Styling Code Snippets with GREP Styles
I received an urgent plea for help from a designer in Romania who’d tracked me down through a web forum where I’ve posted answers to a great many InDesign questions. He was on a very tight deadline, and he’d suddenly hit a problem he couldn’t crack.
He had a 90-page book with many examples of XML code that needed to be styled in a particular way. While his GREP Style expression was working for most of his code examples, it wasn’t working for items that spanned multiple lines.

He wanted to know why a multi-line paragraph wouldn’t accept the GREP Style, and (of course) how to fix it. He’d been digging though every GREP resource he could find, but wasn’t finding an answer.
The GREP expression he was using was this: <?(.||\S)*?>. It shouldn’t have been problematic, yet it “wasn’t working.”
The clue is that this is a code snippet. Code snippets come from programmers’ text editors like BBEdit, or Notepad++, which generally don’t care whether a line break is a newline character (a forced line break) or an true end-of-paragraph “hard return.” Copy that text into InDesign, and you’re likely to have hard returns at the end of every line, which become paragraph marks in InDesign.
Sure enough:

To a programmer, those five lines might seem like “one paragraph,” but as far as InDesign is concerned there are five paragraphs, and none of them contain a match for the GREP expression, which is looking for angle brackets at each end. So, naturally, the GREP Style never shows up.
Changing the first four hard returns to forced line breaks turns that section of code into something InDesign sees as a single paragraph. At that point, InDesign’s GREP Style waves its magic wand, and all is as it should be.

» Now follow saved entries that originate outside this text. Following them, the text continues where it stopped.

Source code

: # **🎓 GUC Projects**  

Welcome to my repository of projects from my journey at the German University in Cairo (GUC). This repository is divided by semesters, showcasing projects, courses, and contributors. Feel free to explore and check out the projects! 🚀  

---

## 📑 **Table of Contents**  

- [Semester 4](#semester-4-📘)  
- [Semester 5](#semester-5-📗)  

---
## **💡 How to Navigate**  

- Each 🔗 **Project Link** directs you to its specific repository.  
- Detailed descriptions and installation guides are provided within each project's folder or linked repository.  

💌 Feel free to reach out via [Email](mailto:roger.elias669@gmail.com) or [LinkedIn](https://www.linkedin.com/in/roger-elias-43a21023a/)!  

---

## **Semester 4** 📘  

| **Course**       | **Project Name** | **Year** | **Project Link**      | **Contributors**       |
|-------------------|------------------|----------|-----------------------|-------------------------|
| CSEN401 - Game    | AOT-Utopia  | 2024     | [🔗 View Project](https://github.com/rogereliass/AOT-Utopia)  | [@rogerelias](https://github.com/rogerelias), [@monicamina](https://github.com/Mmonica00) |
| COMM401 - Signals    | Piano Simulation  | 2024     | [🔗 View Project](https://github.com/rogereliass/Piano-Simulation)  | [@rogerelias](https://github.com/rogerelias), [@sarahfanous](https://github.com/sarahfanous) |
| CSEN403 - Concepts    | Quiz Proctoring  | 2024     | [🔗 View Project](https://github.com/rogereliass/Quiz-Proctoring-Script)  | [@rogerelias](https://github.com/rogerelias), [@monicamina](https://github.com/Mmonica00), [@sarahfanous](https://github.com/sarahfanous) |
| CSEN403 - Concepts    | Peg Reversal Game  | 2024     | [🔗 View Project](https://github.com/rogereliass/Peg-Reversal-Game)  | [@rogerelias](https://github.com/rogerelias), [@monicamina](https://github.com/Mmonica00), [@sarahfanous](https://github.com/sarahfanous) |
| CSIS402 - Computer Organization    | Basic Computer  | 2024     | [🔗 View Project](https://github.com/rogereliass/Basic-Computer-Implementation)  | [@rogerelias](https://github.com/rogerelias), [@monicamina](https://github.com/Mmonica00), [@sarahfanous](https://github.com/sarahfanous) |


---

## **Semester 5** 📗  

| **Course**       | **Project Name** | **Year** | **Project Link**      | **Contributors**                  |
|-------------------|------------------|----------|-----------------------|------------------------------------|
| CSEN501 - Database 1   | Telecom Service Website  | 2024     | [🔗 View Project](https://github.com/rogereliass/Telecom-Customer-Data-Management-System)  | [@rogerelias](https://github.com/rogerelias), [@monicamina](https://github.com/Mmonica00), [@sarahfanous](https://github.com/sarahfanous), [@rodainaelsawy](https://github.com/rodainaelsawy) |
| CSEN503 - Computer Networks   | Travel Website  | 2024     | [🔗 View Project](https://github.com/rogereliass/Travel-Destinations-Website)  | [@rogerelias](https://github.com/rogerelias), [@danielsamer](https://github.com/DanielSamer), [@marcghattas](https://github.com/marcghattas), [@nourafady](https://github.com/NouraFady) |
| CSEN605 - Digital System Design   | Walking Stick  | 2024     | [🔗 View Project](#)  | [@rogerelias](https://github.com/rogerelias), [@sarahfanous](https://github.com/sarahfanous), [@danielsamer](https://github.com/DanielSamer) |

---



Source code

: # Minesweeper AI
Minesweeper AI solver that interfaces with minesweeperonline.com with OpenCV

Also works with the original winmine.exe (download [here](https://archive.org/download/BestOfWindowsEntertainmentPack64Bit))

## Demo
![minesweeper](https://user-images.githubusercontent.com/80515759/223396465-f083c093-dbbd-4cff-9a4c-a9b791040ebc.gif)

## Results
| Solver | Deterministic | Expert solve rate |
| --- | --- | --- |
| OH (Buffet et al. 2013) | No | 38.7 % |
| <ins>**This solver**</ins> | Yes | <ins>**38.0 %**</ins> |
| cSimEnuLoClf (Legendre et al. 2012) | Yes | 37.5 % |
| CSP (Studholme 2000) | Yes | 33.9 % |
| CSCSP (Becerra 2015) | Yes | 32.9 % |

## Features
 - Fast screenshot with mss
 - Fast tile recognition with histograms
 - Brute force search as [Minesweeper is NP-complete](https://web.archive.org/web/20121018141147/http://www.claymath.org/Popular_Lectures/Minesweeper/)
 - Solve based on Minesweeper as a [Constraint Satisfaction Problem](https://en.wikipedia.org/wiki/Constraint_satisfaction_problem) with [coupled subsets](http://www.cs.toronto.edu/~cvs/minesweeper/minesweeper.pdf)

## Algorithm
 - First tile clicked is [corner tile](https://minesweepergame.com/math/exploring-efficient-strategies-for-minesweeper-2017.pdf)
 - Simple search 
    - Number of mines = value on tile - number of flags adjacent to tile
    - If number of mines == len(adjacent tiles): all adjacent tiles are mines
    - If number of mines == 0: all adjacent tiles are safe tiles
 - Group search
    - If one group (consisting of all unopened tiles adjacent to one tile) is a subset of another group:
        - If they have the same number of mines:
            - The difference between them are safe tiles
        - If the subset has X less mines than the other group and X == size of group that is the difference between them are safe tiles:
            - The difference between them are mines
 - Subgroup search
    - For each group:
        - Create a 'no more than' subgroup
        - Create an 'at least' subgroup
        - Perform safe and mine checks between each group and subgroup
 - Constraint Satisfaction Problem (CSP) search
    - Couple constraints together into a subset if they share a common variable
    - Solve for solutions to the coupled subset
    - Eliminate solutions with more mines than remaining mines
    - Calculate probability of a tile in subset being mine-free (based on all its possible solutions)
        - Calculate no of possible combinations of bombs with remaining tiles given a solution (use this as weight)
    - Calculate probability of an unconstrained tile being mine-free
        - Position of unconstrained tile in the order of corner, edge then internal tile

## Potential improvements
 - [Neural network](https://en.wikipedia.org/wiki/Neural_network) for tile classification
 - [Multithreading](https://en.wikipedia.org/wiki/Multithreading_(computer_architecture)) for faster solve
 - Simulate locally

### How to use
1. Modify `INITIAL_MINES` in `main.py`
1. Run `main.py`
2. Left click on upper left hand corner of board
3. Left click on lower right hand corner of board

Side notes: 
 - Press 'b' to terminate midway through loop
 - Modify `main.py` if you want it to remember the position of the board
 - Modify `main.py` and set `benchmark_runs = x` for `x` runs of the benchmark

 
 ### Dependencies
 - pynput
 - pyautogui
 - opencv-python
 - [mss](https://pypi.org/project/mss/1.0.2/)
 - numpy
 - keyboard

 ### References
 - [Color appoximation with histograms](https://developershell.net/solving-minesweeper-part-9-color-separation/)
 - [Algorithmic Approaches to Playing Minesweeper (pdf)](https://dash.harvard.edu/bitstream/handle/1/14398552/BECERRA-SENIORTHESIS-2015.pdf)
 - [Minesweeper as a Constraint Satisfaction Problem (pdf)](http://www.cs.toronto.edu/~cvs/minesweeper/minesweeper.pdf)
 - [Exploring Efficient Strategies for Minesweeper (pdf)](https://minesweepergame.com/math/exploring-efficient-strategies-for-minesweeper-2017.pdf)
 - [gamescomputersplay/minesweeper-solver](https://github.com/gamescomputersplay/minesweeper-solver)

The lesson from all this (you knew there’d be a moral somewhere) is, it’s not always the complicated thing that is the problem, which is what we all tend to assume; sometimes it’s something really simple. When something just doesn’t seem to work, it’s often worthwhile to step back, take a deep breath, and see if something else—something you’ve been taking for granted—might be the droid you’re actually looking for.